▶ _Problem to work on_: Write out all of the records exactly once more and skip the images.

▶ _Material to process_:
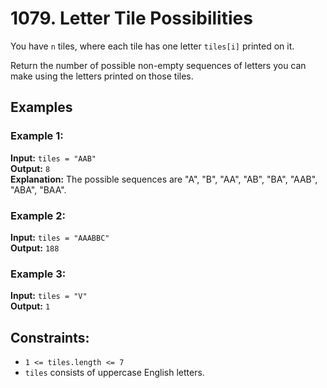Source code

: # 1079. Letter Tile Possibilities

You have `n` tiles, where each tile has one letter `tiles[i]` printed on it.

Return the number of possible non-empty sequences of letters you can make using the letters printed on those tiles.

## Examples

### Example 1:
**Input:** `tiles = "AAB"`  
**Output:** `8`  
**Explanation:** The possible sequences are "A", "B", "AA", "AB", "BA", "AAB", "ABA", "BAA".

### Example 2:
**Input:** `tiles = "AAABBC"`  
**Output:** `188`

### Example 3:
**Input:** `tiles = "V"`  
**Output:** `1`

## Constraints:
- `1 <= tiles.length <= 7`
- `tiles` consists of uppercase English letters.
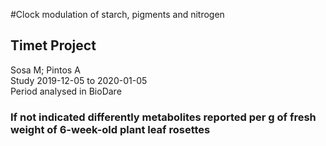 #Clock modulation of starch, pigments and nitrogen
## Timet Project			
Sosa M; Pintos A	
Study 2019-12-05 to 2020-01-05		
Period analysed in BioDare			

### If not indicated differently metabolites reported per g of fresh weight of 6-week-old plant leaf rosettes						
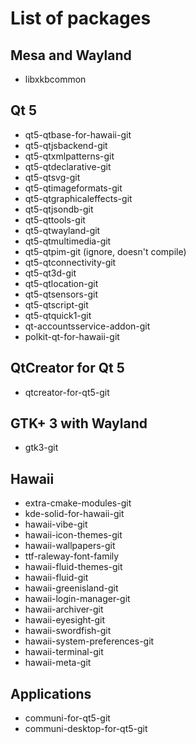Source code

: # List of packages

## Mesa and Wayland

* libxkbcommon

## Qt 5

* qt5-qtbase-for-hawaii-git
* qt5-qtjsbackend-git
* qt5-qtxmlpatterns-git
* qt5-qtdeclarative-git
* qt5-qtsvg-git
* qt5-qtimageformats-git
* qt5-qtgraphicaleffects-git
* qt5-qtjsondb-git
* qt5-qttools-git
* qt5-qtwayland-git
* qt5-qtmultimedia-git
* qt5-qtpim-git (ignore, doesn't compile)
* qt5-qtconnectivity-git
* qt5-qt3d-git
* qt5-qtlocation-git
* qt5-qtsensors-git
* qt5-qtscript-git
* qt5-qtquick1-git
* qt-accountsservice-addon-git
* polkit-qt-for-hawaii-git

## QtCreator for Qt 5

* qtcreator-for-qt5-git

## GTK+ 3 with Wayland

* gtk3-git

## Hawaii

* extra-cmake-modules-git
* kde-solid-for-hawaii-git
* hawaii-vibe-git
* hawaii-icon-themes-git
* hawaii-wallpapers-git
* ttf-raleway-font-family
* hawaii-fluid-themes-git
* hawaii-fluid-git
* hawaii-greenisland-git
* hawaii-login-manager-git
* hawaii-archiver-git
* hawaii-eyesight-git
* hawaii-swordfish-git
* hawaii-system-preferences-git
* hawaii-terminal-git
* hawaii-meta-git

## Applications

* communi-for-qt5-git
* communi-desktop-for-qt5-git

▶ _Response to this task_:
Source code

: # 1079. Letter Tile Possibilities

You have `n` tiles, where each tile has one letter `tiles[i]` printed on it.

Return the number of possible non-empty sequences of letters you can make using the letters printed on those tiles.

## Examples

### Example 1:
**Input:** `tiles = "AAB"`  
**Output:** `8`  
**Explanation:** The possible sequences are "A", "B", "AA", "AB", "BA", "AAB", "ABA", "BAA".

### Example 2:
**Input:** `tiles = "AAABBC"`  
**Output:** `188`

### Example 3:
**Input:** `tiles = "V"`  
**Output:** `1`

## Constraints:
- `1 <= tiles.length <= 7`
- `tiles` consists of uppercase English letters.
 #Clock modulation of starch, pigments and nitrogen
## Timet Project			
Sosa M; Pintos A	
Study 2019-12-05 to 2020-01-05		
Period analysed in BioDare			

### If not indicated differently metabolites reported per g of fresh weight of 6-week-old plant leaf rosettes						
Source code

: # List of packages

## Mesa and Wayland

* libxkbcommon

## Qt 5

* qt5-qtbase-for-hawaii-git
* qt5-qtjsbackend-git
* qt5-qtxmlpatterns-git
* qt5-qtdeclarative-git
* qt5-qtsvg-git
* qt5-qtimageformats-git
* qt5-qtgraphicaleffects-git
* qt5-qtjsondb-git
* qt5-qttools-git
* qt5-qtwayland-git
* qt5-qtmultimedia-git
* qt5-qtpim-git (ignore, doesn't compile)
* qt5-qtconnectivity-git
* qt5-qt3d-git
* qt5-qtlocation-git
* qt5-qtsensors-git
* qt5-qtscript-git
* qt5-qtquick1-git
* qt-accountsservice-addon-git
* polkit-qt-for-hawaii-git

## QtCreator for Qt 5

* qtcreator-for-qt5-git

## GTK+ 3 with Wayland

* gtk3-git

## Hawaii

* extra-cmake-modules-git
* kde-solid-for-hawaii-git
* hawaii-vibe-git
* hawaii-icon-themes-git
* hawaii-wallpapers-git
* ttf-raleway-font-family
* hawaii-fluid-themes-git
* hawaii-fluid-git
* hawaii-greenisland-git
* hawaii-login-manager-git
* hawaii-archiver-git
* hawaii-eyesight-git
* hawaii-swordfish-git
* hawaii-system-preferences-git
* hawaii-terminal-git
* hawaii-meta-git

## Applications

* communi-for-qt5-git
* communi-desktop-for-qt5-git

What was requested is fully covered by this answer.